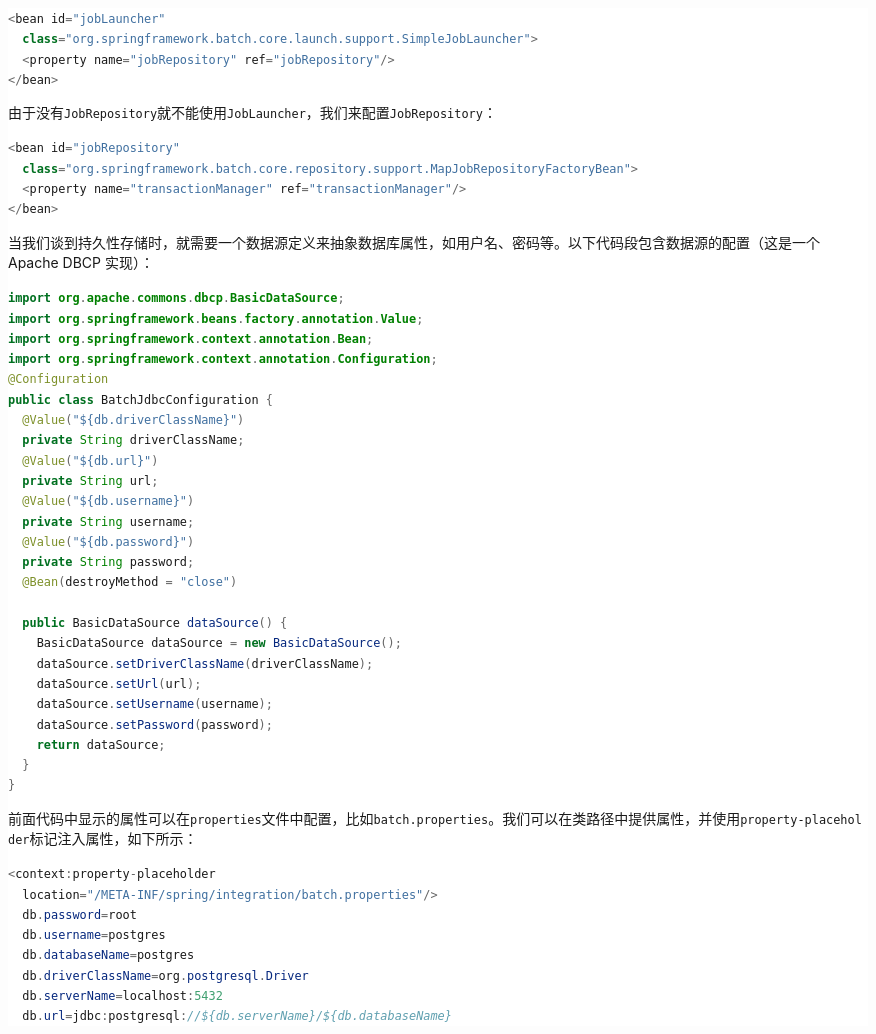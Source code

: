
 ```java
<bean id="jobLauncher" 
  class="org.springframework.batch.core.launch.support.SimpleJobLauncher">
  <property name="jobRepository" ref="jobRepository"/>
</bean>
```

由于没有`JobRepository`就不能使用`JobLauncher`，我们来配置`JobRepository`：

```java
<bean id="jobRepository" 
  class="org.springframework.batch.core.repository.support.MapJobRepositoryFactoryBean">
  <property name="transactionManager" ref="transactionManager"/>
</bean>
```

当我们谈到持久性存储时，就需要一个数据源定义来抽象数据库属性，如用户名、密码等。以下代码段包含数据源的配置（这是一个 Apache DBCP 实现）：

```java
import org.apache.commons.dbcp.BasicDataSource;
import org.springframework.beans.factory.annotation.Value;
import org.springframework.context.annotation.Bean;
import org.springframework.context.annotation.Configuration;
@Configuration
public class BatchJdbcConfiguration {
  @Value("${db.driverClassName}")
  private String driverClassName;
  @Value("${db.url}")
  private String url;
  @Value("${db.username}")
  private String username;
  @Value("${db.password}")
  private String password;
  @Bean(destroyMethod = "close")

  public BasicDataSource dataSource() {
    BasicDataSource dataSource = new BasicDataSource();
    dataSource.setDriverClassName(driverClassName);
    dataSource.setUrl(url);
    dataSource.setUsername(username);
    dataSource.setPassword(password);
    return dataSource;
  }
}
```

前面代码中显示的属性可以在`properties`文件中配置，比如`batch.properties`。我们可以在类路径中提供属性，并使用`property-placeholder`标记注入属性，如下所示：

```java
<context:property-placeholder 
  location="/META-INF/spring/integration/batch.properties"/> 
  db.password=root 
  db.username=postgres 
  db.databaseName=postgres 
  db.driverClassName=org.postgresql.Driver 
  db.serverName=localhost:5432 
  db.url=jdbc:postgresql://${db.serverName}/${db.databaseName}
```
==============================
▶ **Task to complete**
All of the entries above must be reproduced exactly, and no image may be included.

▶ **Solution to the problem**
Source code

:
 ```java
<bean id="jobLauncher" 
  class="org.springframework.batch.core.launch.support.SimpleJobLauncher">
  <property name="jobRepository" ref="jobRepository"/>
</bean>
```

由于没有`JobRepository`就不能使用`JobLauncher`，我们来配置`JobRepository`：

```java
<bean id="jobRepository" 
  class="org.springframework.batch.core.repository.support.MapJobRepositoryFactoryBean">
  <property name="transactionManager" ref="transactionManager"/>
</bean>
```

当我们谈到持久性存储时，就需要一个数据源定义来抽象数据库属性，如用户名、密码等。以下代码段包含数据源的配置（这是一个 Apache DBCP 实现）：

```java
import org.apache.commons.dbcp.BasicDataSource;
import org.springframework.beans.factory.annotation.Value;
import org.springframework.context.annotation.Bean;
import org.springframework.context.annotation.Configuration;
@Configuration
public class BatchJdbcConfiguration {
  @Value("${db.driverClassName}")
  private String driverClassName;
  @Value("${db.url}")
  private String url;
  @Value("${db.username}")
  private String username;
  @Value("${db.password}")
  private String password;
  @Bean(destroyMethod = "close")

  public BasicDataSource dataSource() {
    BasicDataSource dataSource = new BasicDataSource();
    dataSource.setDriverClassName(driverClassName);
    dataSource.setUrl(url);
    dataSource.setUsername(username);
    dataSource.setPassword(password);
    return dataSource;
  }
}
```

前面代码中显示的属性可以在`properties`文件中配置，比如`batch.properties`。我们可以在类路径中提供属性，并使用`property-placeholder`标记注入属性，如下所示：

```java
<context:property-placeholder 
  location="/META-INF/spring/integration/batch.properties"/> 
  db.password=root 
  db.username=postgres 
  db.databaseName=postgres 
  db.driverClassName=org.postgresql.Driver 
  db.serverName=localhost:5432 
  db.url=jdbc:postgresql://${db.serverName}/${db.databaseName}
```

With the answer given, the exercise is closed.